This is the first of a two part series. Monday: processing and uses of hemp.
Jeff Wilkens and Tina Kelly have an increased appreciation of farmers.
“We’ve stressed,” Kelly said. “Our farmers are laughing. I don’t know how they do it every year.”
Growing industrial hemp seemed like something they could do when Kelly first saw a newspaper article about it in November 2017.
Wilkens has been a landscaper for 16 years, owner of Big Red Fencing and Landscaping of rural Abilene, so he’s not a total stranger to the process.
“This is our first year actually doing farming stuff,” he said. “This has been a new experience.”
It’s been a learning experience. They called hemp growers in other states, particularly Kentucky and Colorado, which have been growing hemp for a few more years, but it wasn’t much help.
One guy does one thing, another does something else, Wilkens said.
“We’ve just learned so much because there’s not very much information out there,” Wilkens said.
New for everyone
Growing hemp is not only new for Wilkens and Kelly, it’s new for everyone in the state.
This is the first year it’s been legal to grow industrial hemp in Kansas for many years. Kansas is one of several states to launch a pilot program to learn how to grow the versatile plant.
“Industrial hemp is not marijuana,” said Tony Whitehair, the K-State Dickinson County Extension officer for agriculture.

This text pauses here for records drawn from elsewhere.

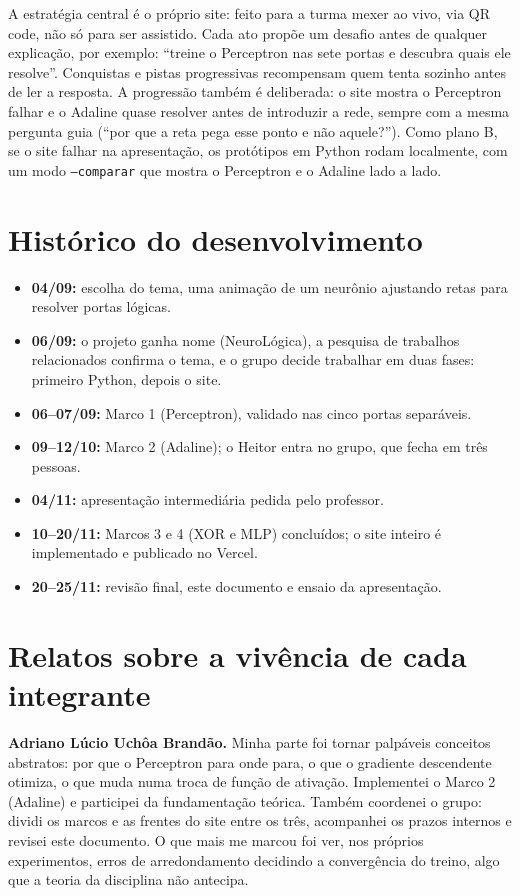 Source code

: \documentclass[11pt]{article}
\begin{document}
A estratégia central é o próprio site: feito para a turma mexer ao vivo, via QR code, não só
para ser assistido. Cada ato propõe um desafio antes de qualquer explicação, por exemplo:
\enquote{treine o Perceptron nas sete portas e descubra quais ele resolve}. Conquistas e
pistas progressivas recompensam quem tenta sozinho antes de ler a resposta. A progressão
também é deliberada: o site mostra o Perceptron falhar e o Adaline quase resolver antes de
introduzir a rede, sempre com a mesma pergunta guia (\enquote{por que a reta pega esse ponto
e não aquele?}). Como plano B, se o site falhar na apresentação, os protótipos em Python
rodam localmente, com um modo \texttt{--comparar} que mostra o Perceptron e o Adaline lado a
lado.

\section{Histórico do desenvolvimento}

\begin{itemize}
    \item \textbf{04/09:} escolha do tema, uma animação de um neurônio ajustando retas para
    resolver portas lógicas.
    \item \textbf{06/09:} o projeto ganha nome (NeuroLógica), a pesquisa de trabalhos
    relacionados confirma o tema, e o grupo decide trabalhar em duas fases: primeiro Python,
    depois o site.
    \item \textbf{06--07/09:} Marco 1 (Perceptron), validado nas cinco portas separáveis.
    \item \textbf{09--12/10:} Marco 2 (Adaline); o Heitor entra no grupo, que fecha em três
    pessoas.
    \item \textbf{04/11:} apresentação intermediária pedida pelo professor.
    \item \textbf{10--20/11:} Marcos 3 e 4 (XOR e MLP) concluídos; o site inteiro é
    implementado e publicado no Vercel.
    \item \textbf{20--25/11:} revisão final, este documento e ensaio da apresentação.
\end{itemize}

\section{Relatos sobre a vivência de cada integrante}

\textbf{Adriano Lúcio Uchôa Brandão.} Minha parte foi tornar palpáveis conceitos abstratos:
por que o Perceptron para onde para, o que o gradiente descendente otimiza, o que muda numa
troca de função de ativação. Implementei o Marco 2 (Adaline) e participei da fundamentação
teórica. Também coordenei o grupo: dividi os marcos e as frentes do site entre os três,
acompanhei os prazos internos e revisei este documento. O que mais me marcou foi ver, nos
próprios experimentos, erros de arredondamento decidindo a convergência do treino, algo que
a teoria da disciplina não antecipa.
\end{document}

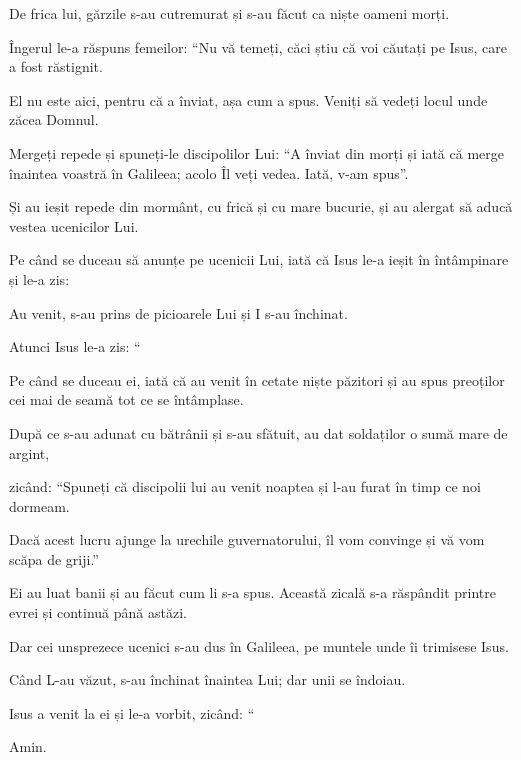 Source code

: {De frica lui, gărzile s-au cutremurat și s-au făcut ca niște oameni morți.

Îngerul le-a răspuns femeilor: “Nu vă temeți, căci știu că voi căutați pe Isus, care a fost răstignit.

El nu este aici, pentru că a înviat, așa cum a spus. Veniți să vedeți locul unde zăcea Domnul.

Mergeți repede și spuneți-le discipolilor Lui: “A înviat din morți și iată că merge înaintea voastră în Galileea; acolo Îl veți vedea. Iată, v-am spus”.


\par }{\PP {}Și au ieșit repede din mormânt, cu frică și cu mare bucurie, și au alergat să aducă vestea ucenicilor Lui.

Pe când se duceau să anunțe pe ucenicii Lui, iată că Isus le-a ieșit în întâmpinare și le-a zis:
{}

\par }{\PP Au venit, s-au prins de picioarele Lui și I s-au închinat.


\par }{\PP {}Atunci Isus le-a zis: “{}


\par }{\PP {}Pe când se duceau ei, iată că au venit în cetate niște păzitori și au spus preoților cei mai de seamă tot ce se întâmplase.

După ce s-au adunat cu bătrânii și s-au sfătuit, au dat soldaților o sumă mare de argint,

zicând: “Spuneți că discipolii lui au venit noaptea și l-au furat în timp ce noi dormeam.

Dacă acest lucru ajunge la urechile guvernatorului, îl vom convinge și vă vom scăpa de griji.”

Ei au luat banii și au făcut cum li s-a spus. Această zicală s-a răspândit printre evrei și continuă până astăzi.


\par }{\PP {}Dar cei unsprezece ucenici s-au dus în Galileea, pe muntele unde îi trimisese Isus.

Când L-au văzut, s-au închinat înaintea Lui; dar unii se îndoiau.

Isus a venit la ei și le-a vorbit, zicând: “{}


 Amin.


\par } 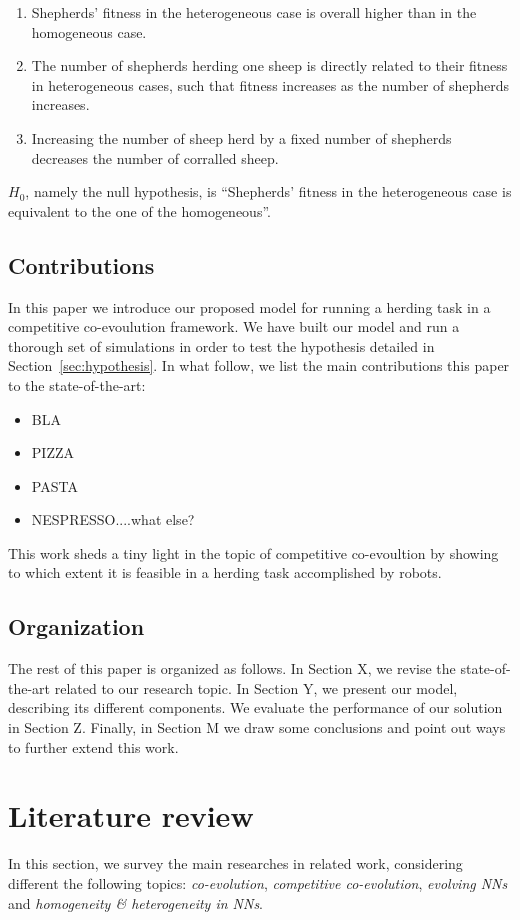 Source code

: \documentclass[conference]{IEEEtran}
\begin{document}
\begin{enumerate}
	\item Shepherds' fitness in the heterogeneous case is overall higher than in the homogeneous case.
	\item The number of shepherds herding one sheep is directly related to their fitness in heterogeneous cases, such that fitness increases as the number of shepherds increases.	
	\item Increasing the number of sheep herd by a fixed number of shepherds decreases the number of corralled sheep.
\end{enumerate}
$H_0$, namely the null hypothesis, is ``Shepherds’ fitness in the heterogeneous case is equivalent to the one of the homogeneous''.

\subsection{Contributions}
In this paper we introduce our proposed model for running a herding task in a competitive co-evoulution framework. 
We have built our model and run a thorough set of simulations in order to test the hypothesis detailed in Section~\ref{sec:hypothesis}. 
In what follow, we list the main contributions this paper to the state-of-the-art:
\begin{itemize}
	\item BLA
	\item PIZZA
	\item PASTA
	\item NESPRESSO....what else?
\end{itemize}

This work sheds a tiny light in the topic of competitive co-evoultion by showing to which extent it is feasible in a herding task accomplished by robots.

\subsection{Organization}
The rest of this paper is organized as follows. 
In Section X, we revise the state-of-the-art related to our research topic. 
In Section Y, we present our model, describing its different components. 
We evaluate the performance of our solution in Section Z. 
Finally, in Section M we draw some conclusions and point out ways to further extend this work.

\section{Literature review}
In this section, we survey the main researches in related work, considering different the following topics: \textit{co-evolution}, \textit{competitive co-evolution}, \textit{evolving NNs} and \textit{homogeneity \& heterogeneity in NNs}.
 
\end{document}
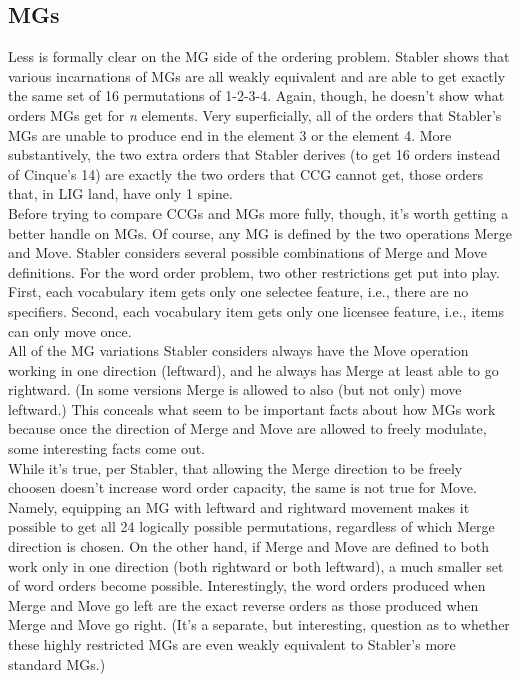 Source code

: \documentclass[12pt]{article}
\begin{document}
\subsection{MGs}

\noindent Less is formally clear on the MG side of the ordering problem. Stabler shows that various incarnations of MGs are all weakly equivalent and are able to get exactly the same set of 16 permutations of 1-2-3-4. Again, though, he doesn't show what orders MGs get for \textit{n} elements. Very superficially, all of the orders that Stabler's MGs are unable to produce end in the element 3 or the element 4. More substantively, the two extra orders that Stabler derives (to get 16 orders instead of Cinque's 14) are exactly the two orders that CCG cannot get, those orders that, in LIG land, have only 1 spine.\\

\noindent Before trying to compare CCGs and MGs more fully, though, it's worth getting a better handle on MGs. Of course, any MG is defined by the two operations Merge and Move. Stabler considers several possible combinations of Merge and Move definitions. For the word order problem, two other restrictions get put into play. First, each vocabulary item gets only one selectee feature, i.e., there are no specifiers. Second, each vocabulary item gets only one licensee feature, i.e., items can only move once. \\

\noindent All of the MG variations Stabler considers always have the Move operation working in one direction (leftward), and he always has Merge at least able to go rightward. (In some versions Merge is allowed to also (but not only) move leftward.) This conceals what seem to be important facts about how MGs work because once the direction of Merge and Move are allowed to freely modulate, some interesting facts come out.\\

\noindent While it's true, per Stabler, that allowing the Merge direction to be freely choosen doesn't increase word order capacity, the same is not true for Move. Namely, equipping an MG with leftward and rightward movement makes it possible to get all 24 logically possible permutations, regardless of which Merge direction is chosen. On the other hand, if Merge and Move are defined to both work only in one direction (both rightward or both leftward), a much smaller set of word orders become possible. Interestingly, the word orders produced when Merge and Move go left are the exact reverse orders as those produced when Merge and Move go right. (It's a separate, but interesting, question as to whether these highly restricted MGs are even weakly equivalent to Stabler's more standard MGs.)\\
\end{document}
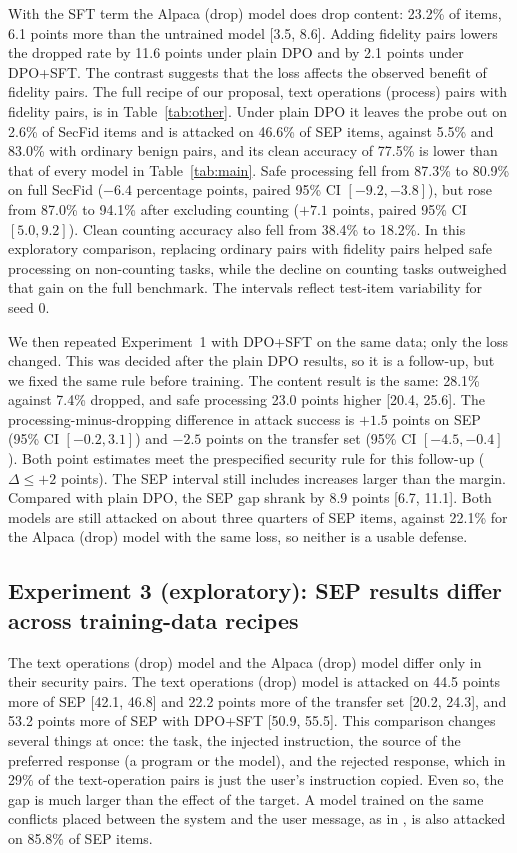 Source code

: \documentclass{article}
\begin{document}
With the SFT term the Alpaca (drop) model does drop content: 23.2\% of items, 6.1 points more than the untrained model [3.5, 8.6]. Adding fidelity pairs lowers the dropped rate by 11.6 points under plain DPO and by 2.1 points under DPO+SFT. The contrast suggests that the loss affects the observed benefit of fidelity pairs. The full recipe of our proposal, text operations (process) pairs with fidelity pairs, is in Table~\ref{tab:other}. Under plain DPO it leaves the probe out on 2.6\% of SecFid items and is attacked on 46.6\% of SEP items, against 5.5\% and 83.0\% with ordinary benign pairs, and its clean accuracy of 77.5\% is lower than that of every model in Table~\ref{tab:main}. Safe processing fell from 87.3\% to 80.9\% on full SecFid ($-6.4$ percentage points, paired 95\% CI $[-9.2, -3.8]$), but rose from 87.0\% to 94.1\% after excluding counting ($+7.1$ points, paired 95\% CI $[5.0, 9.2]$). Clean counting accuracy also fell from 38.4\% to 18.2\%. In this exploratory comparison, replacing ordinary pairs with fidelity pairs helped safe processing on non-counting tasks, while the decline on counting tasks outweighed that gain on the full benchmark. The intervals reflect test-item variability for seed 0.

We then repeated Experiment~1 with DPO+SFT on the same data; only the loss changed. This was decided after the plain DPO results, so it is a follow-up, but we fixed the same rule before training. The content result is the same: 28.1\% against 7.4\% dropped, and safe processing 23.0 points higher [20.4, 25.6]. The processing-minus-dropping difference in attack success is $+1.5$ points on SEP (95\% CI $[-0.2, 3.1]$) and $-2.5$ points on the transfer set (95\% CI $[-4.5, -0.4]$). Both point estimates meet the prespecified security rule for this follow-up ($\Delta \leq +2$ points). The SEP interval still includes increases larger than the margin. Compared with plain DPO, the SEP gap shrank by 8.9 points [6.7, 11.1]. Both models are still attacked on about three quarters of SEP items, against 22.1\% for the Alpaca (drop) model with the same loss, so neither is a usable defense.

\subsection{Experiment 3 (exploratory): SEP results differ across training-data recipes}
\label{sec:exp3}

The text operations (drop) model and the Alpaca (drop) model differ only in their security pairs. The text operations (drop) model is attacked on 44.5 points more of SEP [42.1, 46.8] and 22.2 points more of the transfer set [20.2, 24.3], and 53.2 points more of SEP with DPO+SFT [50.9, 55.5]. This comparison changes several things at once: the task, the injected instruction, the source of the preferred response (a program or the model), and the rejected response, which in 29\% of the text-operation pairs is just the user's instruction copied. Even so, the gap is much larger than the effect of the target. A model trained on the same conflicts placed between the system and the user message, as in \cite{goalgoal}, is also attacked on 85.8\% of SEP items.
\end{document}
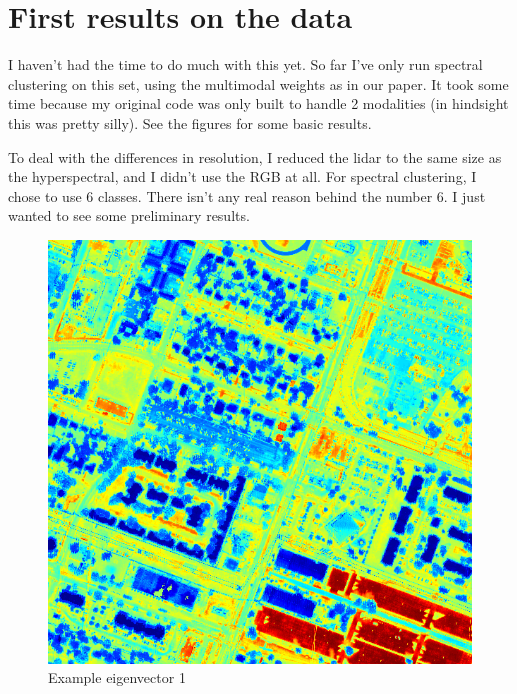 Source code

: \documentclass{article}[11pt]
\begin{document}
\section{First results on the data}

I haven't had the time to do much with this yet. So far I've only run spectral clustering on this set, using the multimodal weights as in our paper. It took some time because my original code was only built to handle 2 modalities (in hindsight this was pretty silly). See the figures for some basic results.

To deal with the differences in resolution, I reduced the lidar to the same size as the hyperspectral, and I didn't use the RGB at all. For spectral clustering, I chose to use 6 classes. There isn't any real reason behind the number 6. I just wanted to see some preliminary results.

\begin{figure}
  \includegraphics[width=\linewidth]{evec1.png}
  \caption{Example eigenvector 1}
\end{figure}
\end{document}
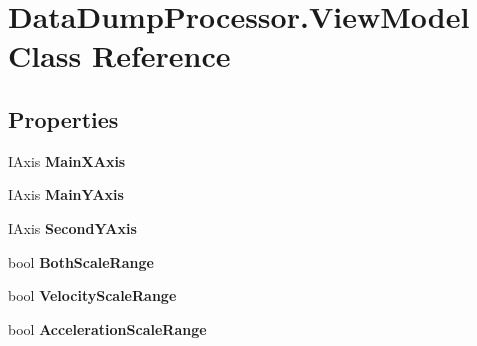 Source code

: \hypertarget{class_data_dump_processor_1_1_view_model}{\section{Data\-Dump\-Processor.\-View\-Model Class Reference}
\label{class_data_dump_processor_1_1_view_model}
}
\subsection*{Properties}
\begin{DoxyCompactItemize}
\item 
\hypertarget{class_data_dump_processor_1_1_view_model_a080e43e4f05b754da29e42f41973edc2}{I\-Axis {\bfseries Main\-X\-Axis}}\label{class_data_dump_processor_1_1_view_model_a080e43e4f05b754da29e42f41973edc2}

\item 
\hypertarget{class_data_dump_processor_1_1_view_model_a84635d02073da245808059363ec5a469}{I\-Axis {\bfseries Main\-Y\-Axis}}\label{class_data_dump_processor_1_1_view_model_a84635d02073da245808059363ec5a469}

\item 
\hypertarget{class_data_dump_processor_1_1_view_model_a47a5f44870db7edeb68eeb14e7e19eca}{I\-Axis {\bfseries Second\-Y\-Axis}}\label{class_data_dump_processor_1_1_view_model_a47a5f44870db7edeb68eeb14e7e19eca}

\item 
\hypertarget{class_data_dump_processor_1_1_view_model_a3c180602a6323d50fd9bb21c714a608c}{bool {\bfseries Both\-Scale\-Range}}\label{class_data_dump_processor_1_1_view_model_a3c180602a6323d50fd9bb21c714a608c}

\item 
\hypertarget{class_data_dump_processor_1_1_view_model_a551eb949c7de1ac900693996ab2caadd}{bool {\bfseries Velocity\-Scale\-Range}}\label{class_data_dump_processor_1_1_view_model_a551eb949c7de1ac900693996ab2caadd}

\item 
\hypertarget{class_data_dump_processor_1_1_view_model_ac119cbba583c2b35448017504522a2e6}{bool {\bfseries Acceleration\-Scale\-Range}}\label{class_data_dump_processor_1_1_view_model_ac119cbba583c2b35448017504522a2e6}


\end{DoxyCompactItemize}
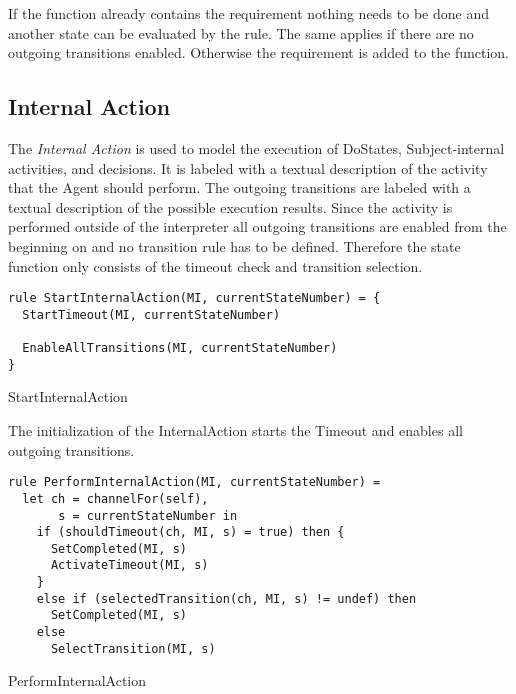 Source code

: If the  function already contains the
 requirement nothing needs to be done and another state can be evaluated by the  rule. The same applies if there are no outgoing transitions enabled. Otherwise the requirement is added to the  function.


\subsection{Internal Action}


The \emph{Internal Action} is used to model the execution of DoStates, Subject-internal activities, and decisions. It is labeled with a textual description of the activity that the Agent should perform. The outgoing transitions are labeled with a textual description of the possible execution results.
Since the activity is performed outside of the interpreter all outgoing transitions are enabled from the beginning on and no transition rule has to be defined. Therefore the state function only consists of the timeout check and transition selection.


\begin{listing}[htbp]
\begin{verbatim}
rule StartInternalAction(MI, currentStateNumber) = {
  StartTimeout(MI, currentStateNumber)

  EnableAllTransitions(MI, currentStateNumber)
}
\end{verbatim}
\caption{StartInternalAction}
\label{lst:shortasm:StartInternalAction}
\end{listing}


The initialization of the InternalAction starts the Timeout and enables all outgoing transitions.


\begin{listing}[htbp]
\begin{verbatim}
rule PerformInternalAction(MI, currentStateNumber) =
  let ch = channelFor(self),
       s = currentStateNumber in
    if (shouldTimeout(ch, MI, s) = true) then {
      SetCompleted(MI, s)
      ActivateTimeout(MI, s)
    }
    else if (selectedTransition(ch, MI, s) != undef) then
      SetCompleted(MI, s)
    else
      SelectTransition(MI, s)
\end{verbatim}
\caption{PerformInternalAction}
\label{lst:shortasm:PerformInternalAction}
\end{listing}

Hemp contains very little THC, the psychoactive compound in marijuana, and any crop that has more than 0.3 percent THC is destroyed. The state will come out and test each crop about 10 days before it’s harvested.
The state issued four licenses in Dickinson County, covering about 75 acres.
Each hemp plot has a large sign in front, declaring it to be an industrial hemp, and not a marijuana, field.
“They have to have the sign so people know it’s not worth going in and taking the leaves,” said Steve Marsh, with the Kansas Department of Agriculture.
Wilkens and Kelly formed New Horizon Hemp Processing to grow and process hemp. Their state license includes farmers Mark Swanson and Mark Miller.
Wilkens said seven people are on their license so everyone on it can help where needed, planting, cutting or processing. Everyone who works with the hemp has to be fingerprinted and go through a state background check.
Growing industrial hemp is strictly regulated, but the rules are changing all the time. Marsh, from the KDA, said he helped write the original regulations but they’ve changed so much now that he refers questions to the KDA.
Until July 1, the licenses had to include a research component.
For New Horizon, that research was how to grow hemp, how much water it needed, how much sun, what fertilizer and pesticides it needed.
All done by hand
It turns out that, for Wilkens and Kelly, growing hemp is labor intensive, with almost everything done by hand.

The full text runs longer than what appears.